Confidence and Control: Managing SDE Versions

September 2, 2014 — SSP Innovations

The multi-user, versioned geodatabase is a powerful architecture and framework for geographic data storage and management.  The ArcGIS geodatabase is successfully deployed at hundreds, if not thousands, of Esri user sites across the globe.

For many, at some point in its operation at their organization, SDE version management becomes frighteningly overwhelming and uncontrollable, afflicting the administrator with a growing unease and queasiness, many times affecting sleep patterns with nightmares of “pinned state trees”.  End-users and managers start to grumble (“why is the system so slow and bulky?”), posting work becomes cumbersome … “you’re falling behind!!”

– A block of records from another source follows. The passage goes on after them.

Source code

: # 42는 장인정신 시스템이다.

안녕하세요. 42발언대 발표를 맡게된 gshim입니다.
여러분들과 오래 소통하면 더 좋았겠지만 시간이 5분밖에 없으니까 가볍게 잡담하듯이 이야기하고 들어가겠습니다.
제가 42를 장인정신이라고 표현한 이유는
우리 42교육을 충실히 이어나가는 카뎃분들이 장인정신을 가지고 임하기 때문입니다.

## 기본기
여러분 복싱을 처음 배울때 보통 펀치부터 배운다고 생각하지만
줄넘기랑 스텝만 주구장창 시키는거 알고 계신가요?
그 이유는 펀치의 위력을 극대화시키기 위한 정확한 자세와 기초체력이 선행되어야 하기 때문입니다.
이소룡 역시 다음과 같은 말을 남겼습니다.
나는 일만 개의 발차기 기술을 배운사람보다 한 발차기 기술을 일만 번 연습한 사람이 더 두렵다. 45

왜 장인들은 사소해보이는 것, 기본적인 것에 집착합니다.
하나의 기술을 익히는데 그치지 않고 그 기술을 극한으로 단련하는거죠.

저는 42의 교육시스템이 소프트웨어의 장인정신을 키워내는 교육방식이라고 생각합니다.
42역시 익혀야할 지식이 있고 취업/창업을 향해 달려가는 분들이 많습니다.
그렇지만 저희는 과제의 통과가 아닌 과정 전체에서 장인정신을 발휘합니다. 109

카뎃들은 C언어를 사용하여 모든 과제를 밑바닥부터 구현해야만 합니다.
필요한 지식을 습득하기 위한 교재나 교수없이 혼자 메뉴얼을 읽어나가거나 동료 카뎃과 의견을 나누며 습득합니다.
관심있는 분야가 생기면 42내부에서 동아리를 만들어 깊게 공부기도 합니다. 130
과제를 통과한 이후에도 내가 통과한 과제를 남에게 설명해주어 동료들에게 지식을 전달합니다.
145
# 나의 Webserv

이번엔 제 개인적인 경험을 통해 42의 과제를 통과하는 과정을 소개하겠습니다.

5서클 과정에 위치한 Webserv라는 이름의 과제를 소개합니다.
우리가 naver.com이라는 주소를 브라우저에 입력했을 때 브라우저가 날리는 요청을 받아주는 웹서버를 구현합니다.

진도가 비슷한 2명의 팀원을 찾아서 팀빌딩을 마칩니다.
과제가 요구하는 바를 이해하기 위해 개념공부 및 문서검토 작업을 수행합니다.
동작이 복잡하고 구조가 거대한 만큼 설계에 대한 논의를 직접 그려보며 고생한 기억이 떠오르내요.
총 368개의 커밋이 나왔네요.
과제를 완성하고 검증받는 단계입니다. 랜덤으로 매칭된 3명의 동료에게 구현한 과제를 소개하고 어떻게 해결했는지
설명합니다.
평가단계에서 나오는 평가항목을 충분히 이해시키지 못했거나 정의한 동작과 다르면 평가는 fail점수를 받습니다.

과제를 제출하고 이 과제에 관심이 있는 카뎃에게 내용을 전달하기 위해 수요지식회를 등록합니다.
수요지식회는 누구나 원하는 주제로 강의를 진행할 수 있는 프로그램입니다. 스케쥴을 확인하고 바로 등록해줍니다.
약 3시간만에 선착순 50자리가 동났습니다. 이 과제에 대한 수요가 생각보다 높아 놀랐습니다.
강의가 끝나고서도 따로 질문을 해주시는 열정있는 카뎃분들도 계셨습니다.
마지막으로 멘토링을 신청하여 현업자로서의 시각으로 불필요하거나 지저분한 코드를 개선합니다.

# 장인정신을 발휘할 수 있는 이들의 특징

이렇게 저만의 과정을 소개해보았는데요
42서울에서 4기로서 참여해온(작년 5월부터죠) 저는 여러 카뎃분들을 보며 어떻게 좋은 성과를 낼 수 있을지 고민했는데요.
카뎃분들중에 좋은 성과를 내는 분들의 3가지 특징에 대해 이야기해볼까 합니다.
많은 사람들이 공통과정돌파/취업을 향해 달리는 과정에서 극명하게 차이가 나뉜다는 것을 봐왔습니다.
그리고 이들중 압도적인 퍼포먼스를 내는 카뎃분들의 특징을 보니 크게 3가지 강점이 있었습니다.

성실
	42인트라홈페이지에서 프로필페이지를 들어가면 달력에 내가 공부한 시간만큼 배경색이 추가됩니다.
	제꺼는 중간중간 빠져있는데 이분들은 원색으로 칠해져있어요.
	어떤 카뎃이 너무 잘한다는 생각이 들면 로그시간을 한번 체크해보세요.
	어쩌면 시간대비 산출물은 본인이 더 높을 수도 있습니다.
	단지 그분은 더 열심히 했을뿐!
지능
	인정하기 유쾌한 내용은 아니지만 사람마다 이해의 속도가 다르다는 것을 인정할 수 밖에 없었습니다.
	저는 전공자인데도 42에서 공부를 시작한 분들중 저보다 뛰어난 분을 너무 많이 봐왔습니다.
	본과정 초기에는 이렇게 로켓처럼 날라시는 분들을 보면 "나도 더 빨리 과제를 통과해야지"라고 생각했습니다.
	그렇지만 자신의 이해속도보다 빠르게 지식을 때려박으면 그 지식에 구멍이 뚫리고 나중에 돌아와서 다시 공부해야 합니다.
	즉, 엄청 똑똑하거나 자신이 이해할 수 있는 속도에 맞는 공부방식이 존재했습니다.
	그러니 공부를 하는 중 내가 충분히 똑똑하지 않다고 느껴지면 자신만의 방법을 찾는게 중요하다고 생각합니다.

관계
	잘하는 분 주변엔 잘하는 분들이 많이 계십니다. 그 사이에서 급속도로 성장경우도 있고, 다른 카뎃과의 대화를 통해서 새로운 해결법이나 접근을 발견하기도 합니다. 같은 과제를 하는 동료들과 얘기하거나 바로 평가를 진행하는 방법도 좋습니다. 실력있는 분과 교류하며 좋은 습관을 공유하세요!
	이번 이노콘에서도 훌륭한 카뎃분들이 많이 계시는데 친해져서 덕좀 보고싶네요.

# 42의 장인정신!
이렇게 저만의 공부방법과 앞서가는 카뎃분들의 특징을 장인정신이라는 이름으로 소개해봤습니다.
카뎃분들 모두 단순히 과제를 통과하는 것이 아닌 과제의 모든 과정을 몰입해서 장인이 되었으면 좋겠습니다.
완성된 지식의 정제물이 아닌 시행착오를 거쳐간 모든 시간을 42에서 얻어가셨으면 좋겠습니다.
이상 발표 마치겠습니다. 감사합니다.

This unwanted condition is typically marked by a quantity of versions (hundreds, thousands, tens-of-thousands) that accumulate and stew in the geodatabase, backlogged there by unresolved conflict management processing, lax geodatabase administration and various other causes, whereby one day it is realized, “things aren’t right with this database”.

Many can relate to this almost universal rite-of-geodatabase-passage in one’s ArcGIS journey.  Oh sure, there are those high-achievers that always have their game on, that stay ahead of the version processing curve, and then there are those single-user database elitists (oh the envy), but for many of us mere mortals, there comes a time when the version-conflict-non-management tsunami is too much to bear – “if only I woulda, I shoulda!!”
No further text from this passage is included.